Poughkeepsies’ Water Treatment Facility Will Get Upgrades
Working under a joint agreement, the City of Poughkeepsie and Town of Poughkeepsie own and operate the Poughkeepsies’ Water Treatment Facility, and they are continuing to make significant improvements to the plant.
The two municipalities are moving forward with an approximate $4.5 million project that will replace the facility’s UV disinfection equipment that helps to purify the water originating from the Hudson River.
Poughkeepsie Mayor Rob Rolison said, “We have spent millions of dollars on making sure the water that we take from the Hudson River is safe to drink. Working with other municipalities, we are taking more steps to protect the water at its source. But the plant’s operation is imperative as well.”
Town of Poughkeepsie Supervisor Jon Baisley said, “The town is committed to doing its part to keep the plant operating in a safe and effective manner. These upgrades are part of larger commitment the Town and City have made to improve the water treatment facility.”

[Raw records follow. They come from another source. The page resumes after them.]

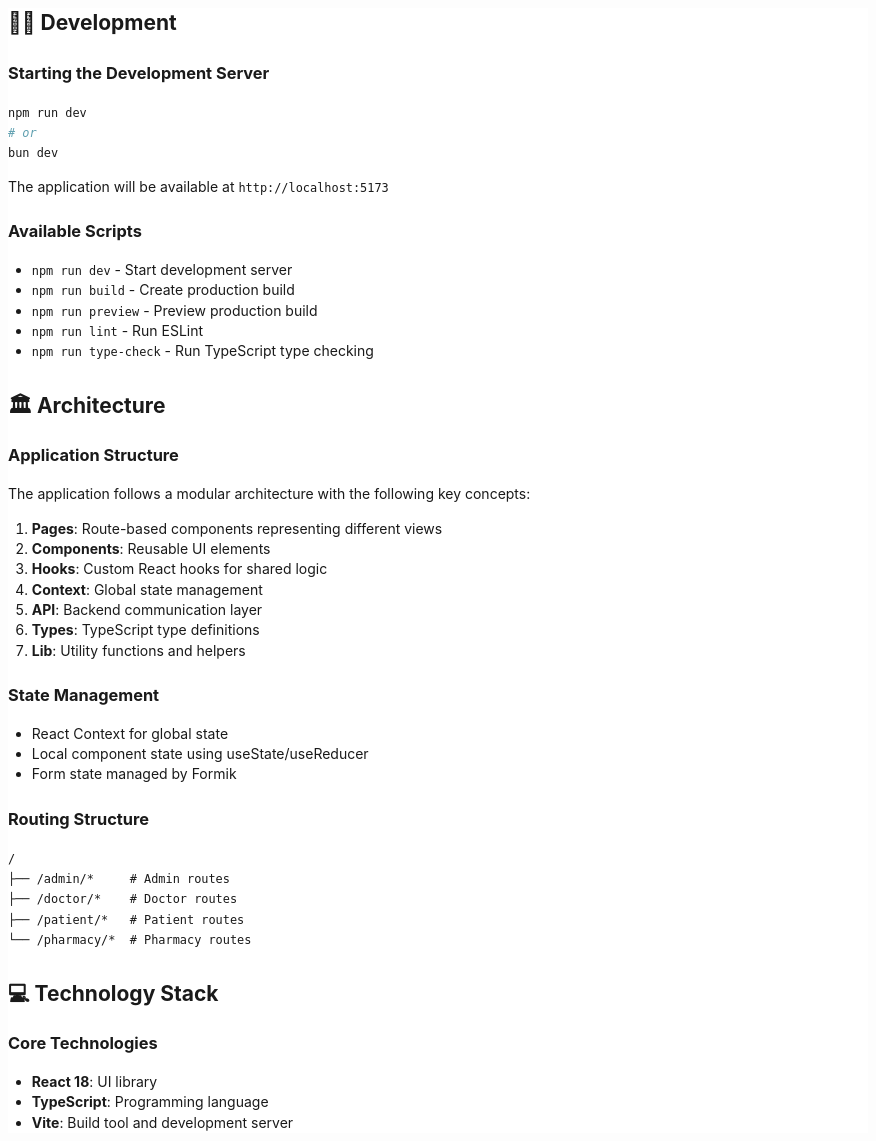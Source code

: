 ## 🏃‍♂️ Development

### Starting the Development Server

```bash
npm run dev
# or
bun dev
```

The application will be available at `http://localhost:5173`

### Available Scripts

- `npm run dev` - Start development server
- `npm run build` - Create production build
- `npm run preview` - Preview production build
- `npm run lint` - Run ESLint
- `npm run type-check` - Run TypeScript type checking

## 🏛 Architecture

### Application Structure
The application follows a modular architecture with the following key concepts:

1. **Pages**: Route-based components representing different views
2. **Components**: Reusable UI elements
3. **Hooks**: Custom React hooks for shared logic
4. **Context**: Global state management
5. **API**: Backend communication layer
6. **Types**: TypeScript type definitions
7. **Lib**: Utility functions and helpers

### State Management
- React Context for global state
- Local component state using useState/useReducer
- Form state managed by Formik

### Routing Structure
```
/
├── /admin/*     # Admin routes
├── /doctor/*    # Doctor routes
├── /patient/*   # Patient routes
└── /pharmacy/*  # Pharmacy routes
```

## 💻 Technology Stack

### Core Technologies
- **React 18**: UI library
- **TypeScript**: Programming language
- **Vite**: Build tool and development server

The city will put $2.5 million toward the project; the town will pay approximately $2 million.
The project is expected to begin in the fall and will take approximately two years to complete.
Poughkeepsies’ Joint Water Board has recommended certain improvements to the facility, including replacement of UV disinfection equipment.
“Ultraviolet water purification is our primary method for disinfecting pathogens from the water,” said Randy J. Alstadt, administrator of the Water Treatment Facility. “This is yet another major investment in our facility, to the betterment of our drinking water system. The replacement is necessary because the manufacturer no longer supports the equipment. The new design is projected to save $90,000 annually in electric costs.”
The water treatment plant is located within the Marist College campus on property co-owned by the city and the town. The city has hired the engineering and environmental consulting firm Tighe & Bond as engineers for the project and is working with its state partners to identify grants that could help defray the costs of the upgrades.
Over the past two decades, the city and town have spent approximately $40 million to improve the plant.